Dans un contexte d’urgence climatique, le train apparaît comme la solution de transport la plus décarbonée et la moins énergivore pour les trajets longue distance. Pourtant, la voiture individuelle est toujours largement privilégiée, et le trafic aérien a été multiplié par 14 en 50 ans. Alors comment faire du chemin de fer français la pierre angulaire de la transition bas-carbone ? C’est la question que s’est posé le collectif Pour un réveil écologique, qui vient de publier un rapport passionnant de 124 pages sur la filière ferroviaire française. Dans cet article, on te présentes les 10 pistes qu'on a particulièrement retenu !
“Au-delà d’une simple arme électorale, le ferroviaire doit devenir la colonne vertébrale des mobilités et du transport de marchandises, pour des services sur lesquels le train est le plus pertinent.” - Pour un réveil écologique
Avant d’agir, encore faut-il (faire) comprendre pourquoi on le fait. "L’aérien ce n’est que 2 % des émissions”, “Le train, c’est pas si écolo que ça”, “L’avion zéro-carbone va arriver”… Voilà le genre de discours que l’on entend encore souvent (notamment via le lobby de l’aérien). Pourtant, le train, c’est en moyenne 80 x moins de CO2 que l’avion, et le mythe de “l’avion vert" (dont on te parle ici) a déjà été débunké plus d’une fois !

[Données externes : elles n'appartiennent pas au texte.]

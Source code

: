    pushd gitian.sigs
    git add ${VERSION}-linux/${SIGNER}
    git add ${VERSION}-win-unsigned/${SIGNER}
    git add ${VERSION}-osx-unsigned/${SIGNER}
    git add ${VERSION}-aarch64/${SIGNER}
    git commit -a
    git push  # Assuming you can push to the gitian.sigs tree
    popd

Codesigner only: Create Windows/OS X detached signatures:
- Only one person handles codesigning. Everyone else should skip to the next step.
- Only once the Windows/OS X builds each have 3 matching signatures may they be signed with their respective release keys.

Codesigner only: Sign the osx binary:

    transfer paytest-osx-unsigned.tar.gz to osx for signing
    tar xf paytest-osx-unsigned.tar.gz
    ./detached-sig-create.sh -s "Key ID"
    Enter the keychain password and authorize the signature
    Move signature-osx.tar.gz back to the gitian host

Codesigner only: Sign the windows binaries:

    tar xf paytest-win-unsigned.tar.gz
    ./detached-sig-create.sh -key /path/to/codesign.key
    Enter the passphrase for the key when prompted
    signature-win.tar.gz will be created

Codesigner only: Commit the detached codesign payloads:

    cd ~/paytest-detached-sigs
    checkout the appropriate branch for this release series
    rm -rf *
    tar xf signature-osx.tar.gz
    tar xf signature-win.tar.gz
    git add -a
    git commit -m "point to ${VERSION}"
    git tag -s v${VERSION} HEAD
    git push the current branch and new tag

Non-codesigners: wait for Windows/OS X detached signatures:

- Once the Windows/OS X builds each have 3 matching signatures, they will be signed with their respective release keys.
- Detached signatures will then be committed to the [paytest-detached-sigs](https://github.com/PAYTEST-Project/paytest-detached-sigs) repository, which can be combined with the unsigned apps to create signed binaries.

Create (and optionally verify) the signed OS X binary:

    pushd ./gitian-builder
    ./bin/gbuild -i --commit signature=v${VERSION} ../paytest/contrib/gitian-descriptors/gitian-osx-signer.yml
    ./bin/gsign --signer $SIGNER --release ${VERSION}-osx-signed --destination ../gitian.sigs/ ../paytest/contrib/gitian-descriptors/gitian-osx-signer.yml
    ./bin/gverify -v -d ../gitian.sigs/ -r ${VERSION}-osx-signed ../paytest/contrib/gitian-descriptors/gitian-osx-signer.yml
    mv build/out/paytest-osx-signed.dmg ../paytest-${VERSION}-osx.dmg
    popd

Pourtant, comme le souligne le collectif, le train est le moyen de transport :
D’un côté, la France accuse un retard significatif dans l’entretien de ses voies, signalisations et postes d’aiguillage, qui risque de se prolonger jusqu’en 2070 si rien n’est fait ! De l’autre, les lignes à grande vitesse impliquent un coût économique et environnemental très élevé .
Plutôt que de poursuivre de grands projets à très haute vitesse, le collectif Pour un réveil écologique suggère donc de concentrer les financements sur la modernisation des infrastructures (voies, aiguillages, signalisation) pour gagner en capacité et en fiabilité sur les lignes déjà présentes.
Selon le collectif, pour atteindre des objectifs de report modal (faire basculer le transport en voitures et camions vers le transport en train), pas de solution miracle : l’offre ferroviaire doit s’améliorer.
Le rapport propose un « choc d’offre » : plus de fréquences, de régularité et d’accessibilité tarifaire pour attirer les voyageurs et les inciter à se détourner de la voiture.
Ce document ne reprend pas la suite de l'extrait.